- _Source information_
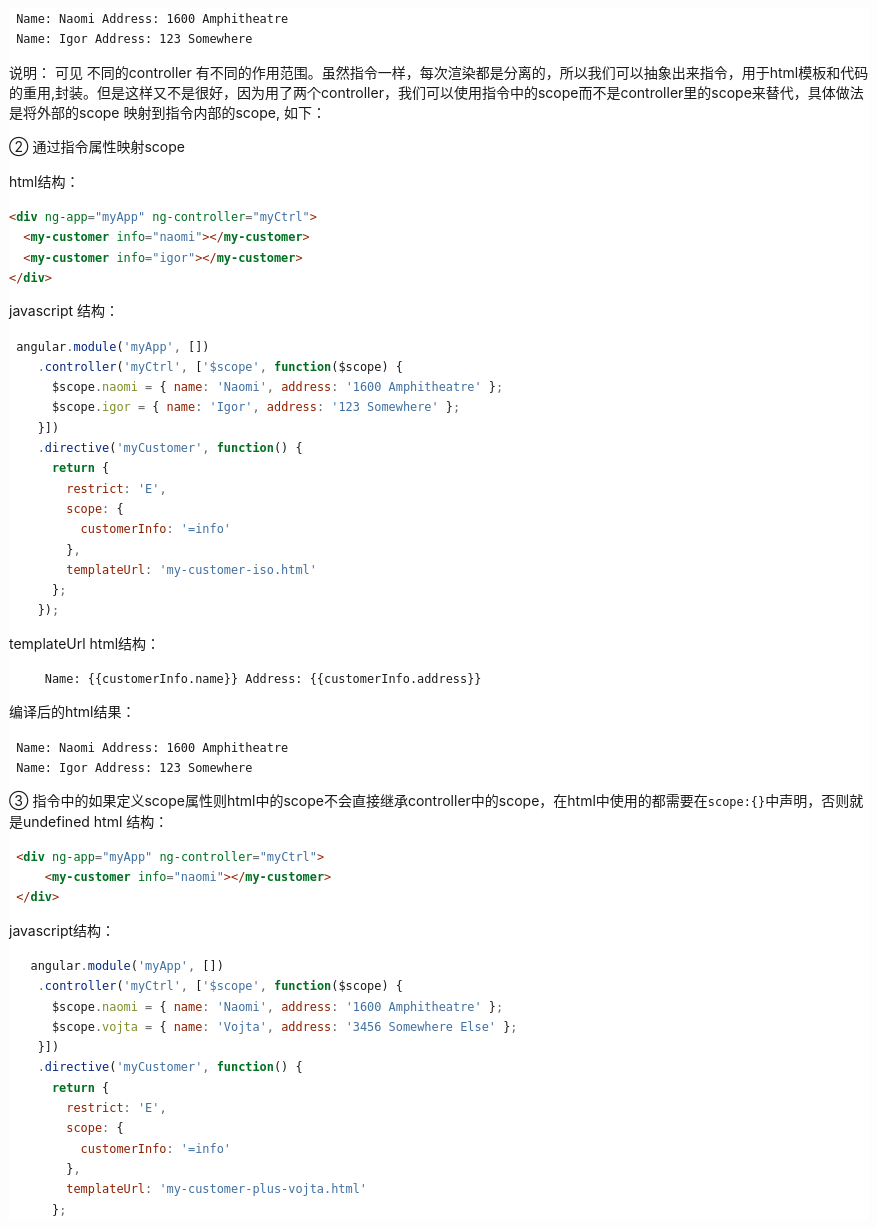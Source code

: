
 ```html
 Name: Naomi Address: 1600 Amphitheatre
 Name: Igor Address: 123 Somewhere
```
   说明： 可见 不同的controller 有不同的作用范围。虽然指令一样，每次渲染都是分离的，所以我们可以抽象出来指令，用于html模板和代码的重用,封装。但是这样又不是很好，因为用了两个controller，我们可以使用指令中的scope而不是controller里的scope来替代，具体做法是将外部的scope 映射到指令内部的scope, 如下：

② 通过指令属性映射scope
 
 html结构：
```html
<div ng-app="myApp" ng-controller="myCtrl">
  <my-customer info="naomi"></my-customer>
  <my-customer info="igor"></my-customer>
</div>
```

 javascript 结构：
```javascript
 angular.module('myApp', [])
	.controller('myCtrl', ['$scope', function($scope) {
	  $scope.naomi = { name: 'Naomi', address: '1600 Amphitheatre' };
	  $scope.igor = { name: 'Igor', address: '123 Somewhere' };
	}])
	.directive('myCustomer', function() {
	  return {
	    restrict: 'E',
	    scope: {
	      customerInfo: '=info'
	    },
	    templateUrl: 'my-customer-iso.html'
	  };
	});

```
 templateUrl html结构：
 
```html
	 Name: {{customerInfo.name}} Address: {{customerInfo.address}}
```
 编译后的html结果：
```html
 Name: Naomi Address: 1600 Amphitheatre
 Name: Igor Address: 123 Somewhere
```

③ 指令中的如果定义scope属性则html中的scope不会直接继承controller中的scope，在html中使用的都需要在`scope:{}`中声明，否则就是undefined
 html 结构：
```html
 <div ng-app="myApp" ng-controller="myCtrl">
     <my-customer info="naomi"></my-customer>
 </div>
```
 javascript结构：
```javascript
   angular.module('myApp', [])
	.controller('myCtrl', ['$scope', function($scope) {
	  $scope.naomi = { name: 'Naomi', address: '1600 Amphitheatre' };
	  $scope.vojta = { name: 'Vojta', address: '3456 Somewhere Else' };
	}])
	.directive('myCustomer', function() {
	  return {
	    restrict: 'E',
	    scope: {
	      customerInfo: '=info'
	    },
	    templateUrl: 'my-customer-plus-vojta.html'
	  };
```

- _Exercise objective_
Find "③ 指令中的如果定义scop" in the material above; set down exactly the line holding it and every line after it, through the last, and no others.

- _Solved exercise_
③ 指令中的如果定义scope属性则html中的scope不会直接继承controller中的scope，在html中使用的都需要在`scope:{}`中声明，否则就是undefined
 html 结构：
```html
 <div ng-app="myApp" ng-controller="myCtrl">
     <my-customer info="naomi"></my-customer>
 </div>
```
 javascript结构：
```javascript
   angular.module('myApp', [])
	.controller('myCtrl', ['$scope', function($scope) {
	  $scope.naomi = { name: 'Naomi', address: '1600 Amphitheatre' };
	  $scope.vojta = { name: 'Vojta', address: '3456 Somewhere Else' };
	}])
	.directive('myCustomer', function() {
	  return {
	    restrict: 'E',
	    scope: {
	      customerInfo: '=info'
	    },
	    templateUrl: 'my-customer-plus-vojta.html'
	  };
```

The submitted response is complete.